Our project for reviewing statistical software now has another set of completed standards, this time for “Spatial Software”. The Standards can be viewed in the main project book. We’re keen on receiving any and all feedback on these standards, particularly on the core section of “Algorithmic Standards” (5.9.3). These standards for spatial software notably differ from our other categories in that these core algorithmic standards are primarily standards for packages which also fit into other categories (regression, unsupervised learning, and machine learning). Specific questions we’d like input into and discussion of include:
- What might we be missing in these standards?
- Are there other aspects of spatial statistical algorithms which might be sufficiently general to be expressible and generally applicable as standards?
- Are there any other category-specific aspects of spatial software which might be appropriately expressed via our standards?
For ease of reference, these core algorithmic standards are:
The following standards will be conditionally applicable to some but not all spatial software.
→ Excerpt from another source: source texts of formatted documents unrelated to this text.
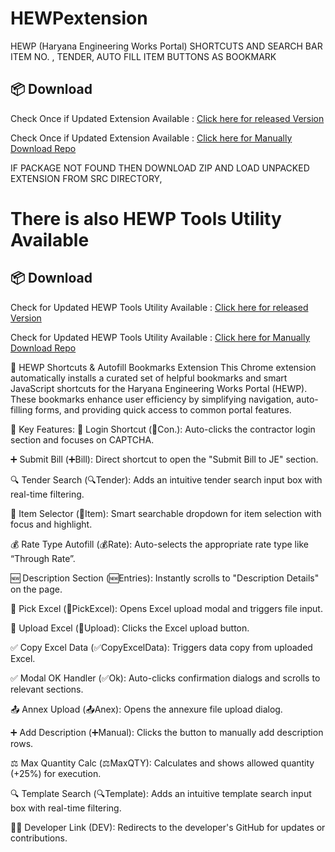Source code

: # HEWPextension

HEWP (Haryana Engineering Works Portal) SHORTCUTS AND SEARCH BAR ITEM NO. , TENDER, AUTO FILL ITEM BUTTONS AS BOOKMARK

## 📦 Download

Check Once if Updated Extension Available : [Click here for released Version](https://github.com/mrgargsir/HEWPContractorextension/releases/latest)
 
Check Once if Updated Extension Available : [Click here for Manually Download Repo](https://github.com/mrgargsir/HEWPContractorextension)

IF PACKAGE NOT FOUND THEN DOWNLOAD ZIP AND LOAD UNPACKED EXTENSION FROM SRC DIRECTORY,


# There is also HEWP Tools Utility Available
## 📦 Download

Check for Updated HEWP Tools Utility Available : [Click here for released Version](https://github.com/mrgargsir/HEWPExcelADDins/releases/latest)

Check for Updated HEWP Tools Utility Available : [Click here for Manually Download Repo](https://github.com/mrgargsir/HEWPExcelADDins/)

🔧 HEWP Shortcuts & Autofill Bookmarks Extension
This Chrome extension automatically installs a curated set of helpful bookmarks and smart JavaScript shortcuts for the Haryana Engineering Works Portal (HEWP). These bookmarks enhance user efficiency by simplifying navigation, auto-filling forms, and providing quick access to common portal features.

📌 Key Features:
🔐 Login Shortcut (👤Con.): Auto-clicks the contractor login section and focuses on CAPTCHA.

➕ Submit Bill (➕Bill): Direct shortcut to open the "Submit Bill to JE" section.

🔍 Tender Search (🔍Tender): Adds an intuitive tender search input box with real-time filtering.

🎯 Item Selector (🎯Item): Smart searchable dropdown for item selection with focus and highlight.

💰 Rate Type Autofill (💰Rate): Auto-selects the appropriate rate type like “Through Rate”.

🆕 Description Section (🆕Entries): Instantly scrolls to "Description Details" on the page.

📁 Pick Excel (📁PickExcel): Opens Excel upload modal and triggers file input.

🔼 Upload Excel (🔼Upload): Clicks the Excel upload button.

✅ Copy Excel Data (✅CopyExcelData): Triggers data copy from uploaded Excel.

✅ Modal OK Handler (✅Ok): Auto-clicks confirmation dialogs and scrolls to relevant sections.

📤 Annex Upload (📤Anex): Opens the annexure file upload dialog.

➕ Add Description (➕Manual): Clicks the button to manually add description rows.

⚖️ Max Quantity Calc (⚖️MaxQTY): Calculates and shows allowed quantity (+25%) for execution.

🔍 Template Search (🔍Template): Adds an intuitive template search input box with real-time filtering.

👨‍💻 Developer Link (DEV): Redirects to the developer's GitHub for updates or contributions.

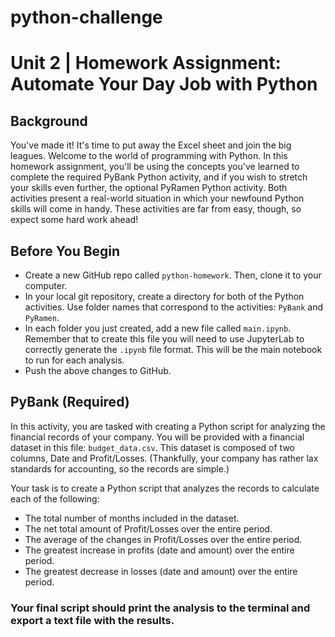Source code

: # python-challenge
# Unit 2 | Homework Assignment: Automate Your Day Job with Python

## Background
You've made it! It's time to put away the Excel sheet and join the big leagues. Welcome to the world of programming with Python. In this homework assignment, you'll be using the concepts you've learned to complete the required PyBank Python activity, and if you wish to stretch your skills even further, the optional PyRamen Python activity. Both activities present a real-world situation in which your newfound Python skills will come in handy. These activities are far from easy, though, so expect some hard work ahead!

## Before You Begin
- Create a new GitHub repo called `python-homework`. Then, clone it to your computer.
- In your local git repository, create a directory for both of the Python activities. Use folder names that correspond to the activities: `PyBank` and `PyRamen`.
- In each folder you just created, add a new file called `main.ipynb`. Remember that to create this file you will need to use JupyterLab to correctly generate the `.ipynb` file format. This will be the main notebook to run for each analysis.
- Push the above changes to GitHub.

## PyBank (Required)
In this activity, you are tasked with creating a Python script for analyzing the financial records of your company. You will be provided with a financial dataset in this file: `budget_data.csv`. This dataset is composed of two columns, Date and Profit/Losses. (Thankfully, your company has rather lax standards for accounting, so the records are simple.)

Your task is to create a Python script that analyzes the records to calculate each of the following:
- The total number of months included in the dataset.
- The net total amount of Profit/Losses over the entire period.
- The average of the changes in Profit/Losses over the entire period.
- The greatest increase in profits (date and amount) over the entire period.
- The greatest decrease in losses (date and amount) over the entire period.

### Your final script should print the analysis to the terminal and export a text file with the results.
Procedures for standards deemed not applicable are described in the R package of this project.
-
SP3.0 Spatial software which considers spatial neighbours should enable user control over neighbourhood forms and sizes. In particular:
- SP3.0a Neighbours (able to be expressed) on regular grids should be able to be considered in both rectangular only, or rectangular and diagonal (respectively “rook” and “queen” by analogy to chess.
- SP3.0b Neighbourhoods in irregular spaces should be minimally able to be controlled via an integer number of neighbours, an area (or equivalent distance defining an area) in which to include neighbours, or otherwise equivalent user-controlled value.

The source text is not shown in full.